1 year delay before pt. notified cancer diagnosed.
CASE FACTS: On November 22, 2000, Alice Hawley presented to Dr. Armando Arechiga, her primary care physician, complaining of cramps, nausea, and vomiting. Dr. Arechiga referred her for a Doppler exam. Upon learning the results of the exam, Dr. Arechiga sent the patient directly to Rio Grande Regional Hospital for treatment of a perforated diverticuli. On November 23, 2000, Dr. Jesus Rodriguez performed a resection of the patient's colon because of the ruptured diverticuli. During the surgery, Dr. Rodriguez examined the patient's liver and detected no abnormalities. The patient was discharged from the hospital on November 29, 2000. The excised portions of the patient's colon were sent to Dr. Jose Valencia, a pathologist, whose office was located in the hospital. Dr. Valencia's examination of the tissue specimen revealed that the patient had cancer. Dr. Valencia diagnosed the patient as having adenocarcinoma of the colon with four of five lymph nodes being positive. Dr. Valencia characterized the cancer, in terms of severity, as "Stage 3" or "Duke's C." The patient did not learn that she had cancer until October 2001, almost a full year after she was officially diagnosed. By that time, she had an inoperable tumor in her liver. The tumor was approximately the size of a softball. The patient was treated with chemotherapy. Although the patient's initial response to the chemotherapy was excellent, the cancer was too far advanced to be cured. The patient and her husband brought suit against the hospital alleging that the hospital was negligent in failing to timely and properly convey the cancer diagnosis to the patient and her surgeon, Dr. Rodriguez, and that by the time the patient became aware of her condition she had an "inoperable tumor" in her liver. Treating physicians continued treatment in the hope of prolonging the patient's life for as long as possible. On February 26, 2002, the patient and her husband sued the hospital. They alleged that the hospital was negligent in failing to timely and properly convey the cancer diagnosis to the patient and her surgeon, Dr. Rodriguez, and her admiring physician, Dr. Arechiga. They also complained that the hospital tailed to follow its own policies and protocols. After a jury trial, the jury returned a unanimous verdict for the plaintiffs finding that the negligence of the hospital was the direct and proximate cause of the injuries and damages sustained. The hospital appealed.
COURT'S OPINION: The Court of Appeals of Texas affirmed the judgment the trial court entered on the unanimous jury verdict against the hospital. The court overruled all issues raised by the hospital in its appeal. Further, it rejected the hospital's contention that the trial judge had given an erroneous charge to the jury which was prejudicial to the hospital. The court concluded that the hospital failed to produce any precedent from a Texas court endorsing a loss-of-chance instruction, much less any precedent holding that a trial court abused its discretion by refusing to give such an instruction. The court went on to state that the question it was to answer was not whether the loss-of-chance instruction should have been rejected or endorsed. It perceived its responsibility as being only to decide whether the trial judge abused his discretion by failing to include it in his charge to the jury in the case. The answer was NO!
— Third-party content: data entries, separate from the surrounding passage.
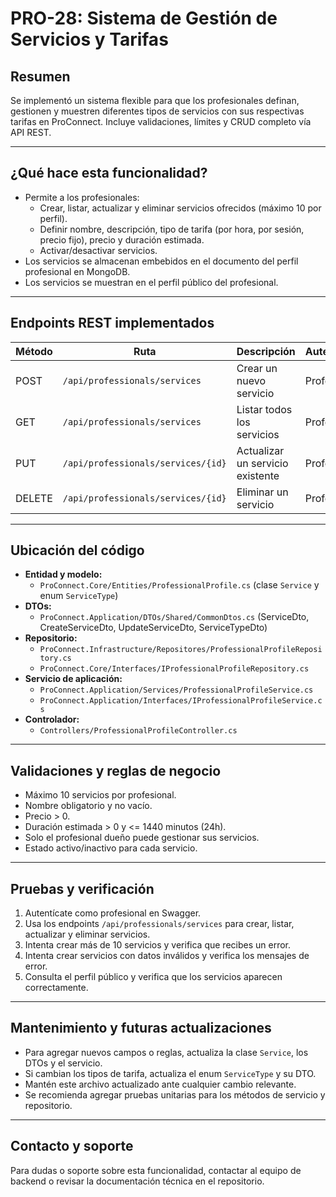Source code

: # PRO-28: Sistema de Gestión de Servicios y Tarifas

## Resumen
Se implementó un sistema flexible para que los profesionales definan, gestionen y muestren diferentes tipos de servicios con sus respectivas tarifas en ProConnect. Incluye validaciones, límites y CRUD completo vía API REST.

---

## ¿Qué hace esta funcionalidad?
- Permite a los profesionales:
  - Crear, listar, actualizar y eliminar servicios ofrecidos (máximo 10 por perfil).
  - Definir nombre, descripción, tipo de tarifa (por hora, por sesión, precio fijo), precio y duración estimada.
  - Activar/desactivar servicios.
- Los servicios se almacenan embebidos en el documento del perfil profesional en MongoDB.
- Los servicios se muestran en el perfil público del profesional.

---

## Endpoints REST implementados

| Método | Ruta                                 | Descripción                        | Autenticación  |
|--------|--------------------------------------|------------------------------------|---------------|
| POST   | `/api/professionals/services`        | Crear un nuevo servicio            | Professional  |
| GET    | `/api/professionals/services`        | Listar todos los servicios         | Professional  |
| PUT    | `/api/professionals/services/{id}`   | Actualizar un servicio existente   | Professional  |
| DELETE | `/api/professionals/services/{id}`   | Eliminar un servicio               | Professional  |

---

## Ubicación del código
- **Entidad y modelo:**
  - `ProConnect.Core/Entities/ProfessionalProfile.cs` (clase `Service` y enum `ServiceType`)
- **DTOs:**
  - `ProConnect.Application/DTOs/Shared/CommonDtos.cs` (ServiceDto, CreateServiceDto, UpdateServiceDto, ServiceTypeDto)
- **Repositorio:**
  - `ProConnect.Infrastructure/Repositores/ProfessionalProfileRepository.cs`
  - `ProConnect.Core/Interfaces/IProfessionalProfileRepository.cs`
- **Servicio de aplicación:**
  - `ProConnect.Application/Services/ProfessionalProfileService.cs`
  - `ProConnect.Application/Interfaces/IProfessionalProfileService.cs`
- **Controlador:**
  - `Controllers/ProfessionalProfileController.cs`

---

## Validaciones y reglas de negocio
- Máximo 10 servicios por profesional.
- Nombre obligatorio y no vacío.
- Precio > 0.
- Duración estimada > 0 y <= 1440 minutos (24h).
- Solo el profesional dueño puede gestionar sus servicios.
- Estado activo/inactivo para cada servicio.

---

## Pruebas y verificación
1. Autentícate como profesional en Swagger.
2. Usa los endpoints `/api/professionals/services` para crear, listar, actualizar y eliminar servicios.
3. Intenta crear más de 10 servicios y verifica que recibes un error.
4. Intenta crear servicios con datos inválidos y verifica los mensajes de error.
5. Consulta el perfil público y verifica que los servicios aparecen correctamente.

---

## Mantenimiento y futuras actualizaciones
- Para agregar nuevos campos o reglas, actualiza la clase `Service`, los DTOs y el servicio.
- Si cambian los tipos de tarifa, actualiza el enum `ServiceType` y su DTO.
- Mantén este archivo actualizado ante cualquier cambio relevante.
- Se recomienda agregar pruebas unitarias para los métodos de servicio y repositorio.

---

## Contacto y soporte
Para dudas o soporte sobre esta funcionalidad, contactar al equipo de backend o revisar la documentación técnica en el repositorio. 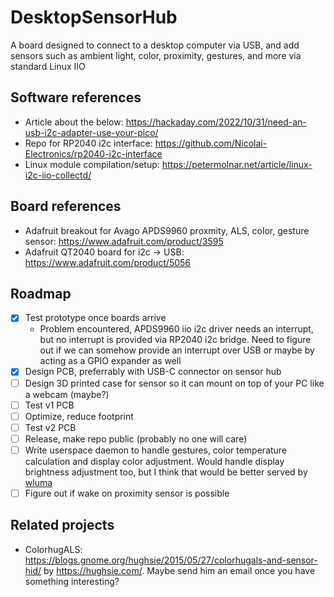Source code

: # DesktopSensorHub
A board designed to connect to a desktop computer via USB, and add sensors such as ambient light, color, proximity, gestures, and more via standard Linux IIO

## Software references
- Article about the below: https://hackaday.com/2022/10/31/need-an-usb-i2c-adapter-use-your-pico/
- Repo for RP2040 i2c interface: https://github.com/Nicolai-Electronics/rp2040-i2c-interface
- Linux module compilation/setup: https://petermolnar.net/article/linux-i2c-iio-collectd/

## Board references
- Adafruit breakout for Avago APDS9960 proxmity, ALS, color, gesture sensor: https://www.adafruit.com/product/3595
- Adafruit QT2040 board for i2c -> USB: https://www.adafruit.com/product/5056

## Roadmap
- [x] Test prototype once boards arrive
  - Problem encountered, APDS9960 iio i2c driver needs an interrupt, but no interrupt is provided via RP2040 i2c bridge. Need to figure out if we can somehow provide an interrupt over USB or maybe by acting as a GPIO expander as well
- [x] Design PCB, preferrably with USB-C connector on sensor hub
- [ ] Design 3D printed case for sensor so it can mount on top of your PC like a webcam (maybe?)
- [ ] Test v1 PCB
- [ ] Optimize, reduce footprint
- [ ] Test v2 PCB
- [ ] Release, make repo public (probably no one will care)
- [ ] Write userspace daemon to handle gestures, color temperature calculation and display color adjustment. Would handle display brightness adjustment too, but I think that would be better served by [wluma](https://github.com/maximbaz/wluma)
- [ ] Figure out if wake on proximity sensor is possible

## Related projects
- ColorhugALS: https://blogs.gnome.org/hughsie/2015/05/27/colorhugals-and-sensor-hid/ by https://hughsie.com/. Maybe send him an email once you have something interesting?
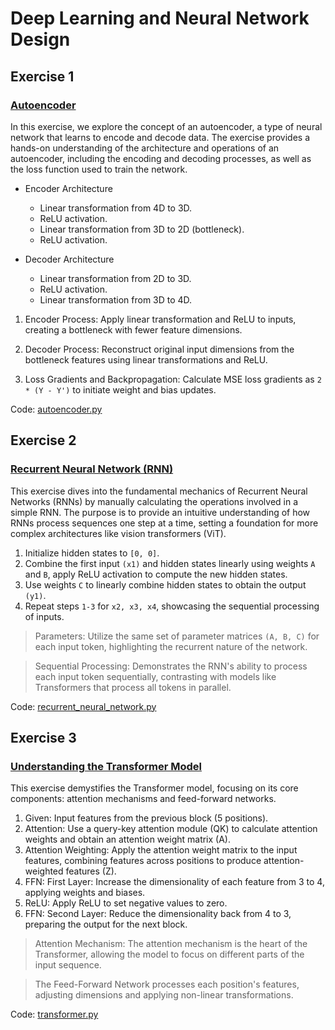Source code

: # Deep Learning and Neural Network Design

## Exercise 1

### [Autoencoder](https://lnkd.in/g2rM9iV2)

In this exercise, we explore the concept of an autoencoder, a type of neural network that learns to encode and decode data. The exercise provides a hands-on understanding of the architecture and operations of an autoencoder, including the encoding and decoding processes, as well as the loss function used to train the network.

- Encoder Architecture
  - Linear transformation from 4D to 3D.
  - ReLU activation.
  - Linear transformation from 3D to 2D (bottleneck).
  - ReLU activation.

- Decoder Architecture
  - Linear transformation from 2D to 3D.
  - ReLU activation.
  - Linear transformation from 3D to 4D.

1. Encoder Process: Apply linear transformation and ReLU to inputs, creating a bottleneck with fewer feature dimensions.

2. Decoder Process: Reconstruct original input dimensions from the bottleneck features using linear transformations and ReLU.

3. Loss Gradients and Backpropagation: Calculate MSE loss gradients as `2 * (Y - Y')` to initiate weight and bias updates.

Code: [autoencoder.py](./autoencoder.py)

## Exercise 2

### [Recurrent Neural Network (RNN)](https://lnkd.in/gDANw4iH)

This exercise dives into the fundamental mechanics of Recurrent Neural Networks (RNNs) by manually calculating the operations involved in a simple RNN. The purpose is to provide an intuitive understanding of how RNNs process sequences one step at a time, setting a foundation for more complex architectures like vision transformers (ViT).

1. Initialize hidden states to `[0, 0]`.
2. Combine the first input `(x1)` and hidden states linearly using weights `A` and `B`, apply ReLU activation to compute the new hidden states.
3. Use weights `C` to linearly combine hidden states to obtain the output `(y1)`.
4. Repeat steps `1-3` for `x2, x3, x4`, showcasing the sequential processing of inputs.

> Parameters: Utilize the same set of parameter matrices `(A, B, C)` for each input token, highlighting the recurrent nature of the network.

> Sequential Processing: Demonstrates the RNN's ability to process each input token sequentially, contrasting with models like Transformers that process all tokens in parallel.

Code: [recurrent_neural_network.py](./recurrent_neural_network.py)

## Exercise 3

### [Understanding the Transformer Model](https://lnkd.in/g39jcD7j)

This exercise demystifies the Transformer model, focusing on its core components: attention mechanisms and feed-forward networks.

1. Given: Input features from the previous block (5 positions).
2. Attention: Use a query-key attention module (QK) to calculate attention weights and obtain an attention weight matrix (A).
3. Attention Weighting: Apply the attention weight matrix to the input features, combining features across positions to produce attention-weighted features (Z).
4. FFN: First Layer: Increase the dimensionality of each feature from 3 to 4, applying weights and biases.
5. ReLU: Apply ReLU to set negative values to zero.
6. FFN: Second Layer: Reduce the dimensionality back from 4 to 3, preparing the output for the next block.

> Attention Mechanism: The attention mechanism is the heart of the Transformer, allowing the model to focus on different parts of the input sequence.

> The Feed-Forward Network processes each position's features, adjusting dimensions and applying non-linear transformations.

Code: [transformer.py](./transformer.py)
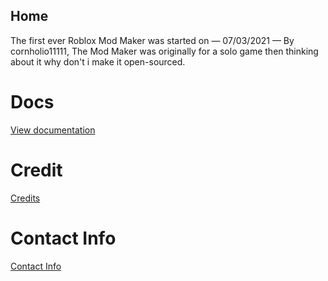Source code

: ## Home

The first ever Roblox Mod Maker was started on — 07/03/2021 — By cornholio11111, The Mod Maker was originally for a solo game then thinking about it why don't i make it open-sourced.

# Docs

[View documentation](https://cornholio11111.github.io/Mod-System/Documentation)


# Credit

[Credits](https://cornholio11111.github.io/Mod-System/Credits)

# Contact Info

[Contact Info](https://cornholio11111.github.io/Mod-System/Contact)

 <link rel="icon" type="image/png" href="https://cdn.discordapp.com/icons/865837551813263380/50eacb430487b072ab653a5ead7bdd8c.png?size=256" />
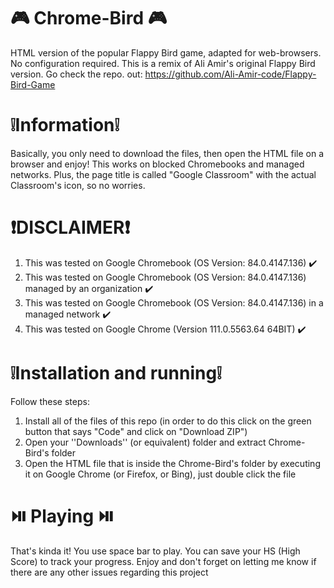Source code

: # 🎮 Chrome-Bird 🎮
HTML version of the popular Flappy Bird game, adapted for web-browsers. No configuration required.
This is a remix of Ali Amir's original Flappy Bird version. Go check the repo. out: https://github.com/Ali-Amir-code/Flappy-Bird-Game

# ❕Information❕
Basically, you only need to download the files, then open the HTML file on a browser and enjoy! This works on blocked Chromebooks and managed networks. 
Plus, the page title is called "Google Classroom" with the actual Classroom's icon, so no worries.

# ❗DISCLAIMER❗
1. This was tested on Google Chromebook (OS Version: 84.0.4147.136) ✔️
2. This was tested on Google Chromebook (OS Version: 84.0.4147.136) managed by an organization ✔️
3. This was tested on Google Chromebook (OS Version: 84.0.4147.136) in a managed network ✔️
4. This was tested on Google Chrome (Version 111.0.5563.64 64BIT) ✔️


# ❕Installation and running❕
Follow these steps:
1. Install all of the files of this repo (in order to do this click on the green button that says "Code" and click on "Download ZIP")
2. Open your ''Downloads'' (or equivalent) folder and extract Chrome-Bird's folder
3. Open the HTML file that is inside the Chrome-Bird's folder by executing it on Google Chrome (or Firefox, or Bing), just double click the file


# ⏯️ Playing ⏯️
That's kinda it! You use space bar to play. You can save your HS (High Score) to track your progress.
Enjoy and don't forget on letting me know if there are any other issues regarding this project



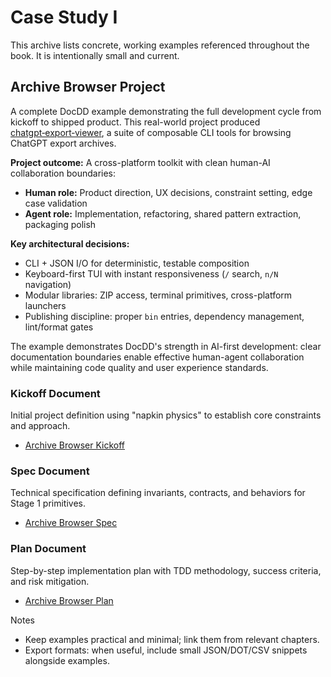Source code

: # Case Study I

This archive lists concrete, working examples referenced throughout the book. It is intentionally small and current.

## Archive Browser Project

A complete DocDD example demonstrating the full development cycle from kickoff to shipped product. This real-world project produced [chatgpt‑export‑viewer](https://www.npmjs.com/package/chatgpt-export-viewer), a suite of composable CLI tools for browsing ChatGPT export archives.

**Project outcome:** A cross-platform toolkit with clean human-AI collaboration boundaries:
- **Human role:** Product direction, UX decisions, constraint setting, edge case validation
- **Agent role:** Implementation, refactoring, shared pattern extraction, packaging polish

**Key architectural decisions:**
- CLI + JSON I/O for deterministic, testable composition
- Keyboard-first TUI with instant responsiveness (`/` search, `n/N` navigation)
- Modular libraries: ZIP access, terminal primitives, cross-platform launchers
- Publishing discipline: proper `bin` entries, dependency management, lint/format gates

The example demonstrates DocDD's strength in AI-first development: clear documentation boundaries enable effective human-agent collaboration while maintaining code quality and user experience standards.

### Kickoff Document
Initial project definition using "napkin physics" to establish core constraints and approach.
- [Archive Browser Kickoff](./examples/archive-browser-kickoff.md)

### Spec Document
Technical specification defining invariants, contracts, and behaviors for Stage 1 primitives.
- [Archive Browser Spec](./examples/archive-browser-spec.md)

### Plan Document
Step-by-step implementation plan with TDD methodology, success criteria, and risk mitigation.
- [Archive Browser Plan](./examples/archive-browser-plan.md)

Notes
- Keep examples practical and minimal; link them from relevant chapters.
- Export formats: when useful, include small JSON/DOT/CSV snippets alongside examples.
LEGAL COMMENTARY: Although Dr. Tucker testified on behalf of the hospital that Drs. Archeiga and Rodriguez should have followed up on the pathology report, his testimony did not tend to establish that the hospital's negligence had been cut off by doctors' failure to act. The court noted that Dr. Tucker never acknowledged that the hospital had been negligent, much less that its negligence had been superseded by something else. At best, his testimony suggested that multiple factors played into the communications failure that caused the notification delay that led to the plaintiffs' injuries. To the extent that the hospital's expert witness, Dr. Tucker, attempted to implicate Drs. Arechiga and Rodriguez in the delay, his testimony was vague and speculative on the issue of causation, suggesting only that the doctors' failures to follow up on the report were unforeseeable and arguably contributed to the delay in notification. There was no evidence that the forces created by the hospital's negligence had come to rest. Nor was there any evidence that the causal connection between the hospital's negligence and the plaintiffs' injuries had been destroyed by an act or omission of a third party that became the immediate cause of the plaintiffs' injuries. Equally remarkable was the failure of the evidence to work in any meaningful way toward a finding of a new and independent cause of the plaintiffs' injuries.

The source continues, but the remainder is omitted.